Attraverso la sezione “Progetti speciali”, il Festival invade fisicamente la città, portando teatro e performance in luoghi insoliti o in situazioni atipiche, che rendono lo spettatore vero protagonista dell’evento performativo, come nei lavori di Cuocolo e Bosetti o nella performance di Katia Giuliani. In questo ambito, oltre all’assemblea nazionale del progetto C.Re.S.Co., anche la speciale serata d’apertura che inaugurerà il 23 settembre le attività del Festival: una Notte contemporanea negli spazi di Via Genova con performance, mostre, video-installazioni e musica.

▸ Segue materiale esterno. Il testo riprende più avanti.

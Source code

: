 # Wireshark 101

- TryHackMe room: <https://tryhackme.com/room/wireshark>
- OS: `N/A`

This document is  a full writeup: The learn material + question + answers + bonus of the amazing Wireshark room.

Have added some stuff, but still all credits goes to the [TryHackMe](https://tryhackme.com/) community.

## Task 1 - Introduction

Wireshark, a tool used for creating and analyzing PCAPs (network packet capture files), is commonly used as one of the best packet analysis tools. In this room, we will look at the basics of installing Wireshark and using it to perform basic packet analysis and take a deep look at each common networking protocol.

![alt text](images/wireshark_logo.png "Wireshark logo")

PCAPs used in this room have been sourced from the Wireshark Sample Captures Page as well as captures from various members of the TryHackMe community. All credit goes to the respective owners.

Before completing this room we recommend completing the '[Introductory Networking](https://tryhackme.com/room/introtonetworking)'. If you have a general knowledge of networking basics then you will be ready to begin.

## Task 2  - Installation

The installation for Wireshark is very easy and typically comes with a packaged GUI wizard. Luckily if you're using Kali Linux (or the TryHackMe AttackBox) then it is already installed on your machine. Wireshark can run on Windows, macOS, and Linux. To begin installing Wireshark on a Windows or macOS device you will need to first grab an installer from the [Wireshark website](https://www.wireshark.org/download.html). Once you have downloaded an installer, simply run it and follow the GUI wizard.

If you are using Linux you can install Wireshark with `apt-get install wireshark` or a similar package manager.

In anni in cui la cultura e il teatro sono sempre più in condizioni di difficoltà e marginalità, per lo Stabile della Toscana, con il Festival Contemporanea, l’idea è quella di non venire meno alla propria linea di lavoro e anzi, di anticipare sostanzialmente l’apertura della stagione, affidandola a un prologo dedicato alla ricerca e alla creatività emergente. Una sorta di ambizioso augurio per l’attività teatrale di tutto l’anno, che si spera abbia un vivace riscontro nei mesi che verranno.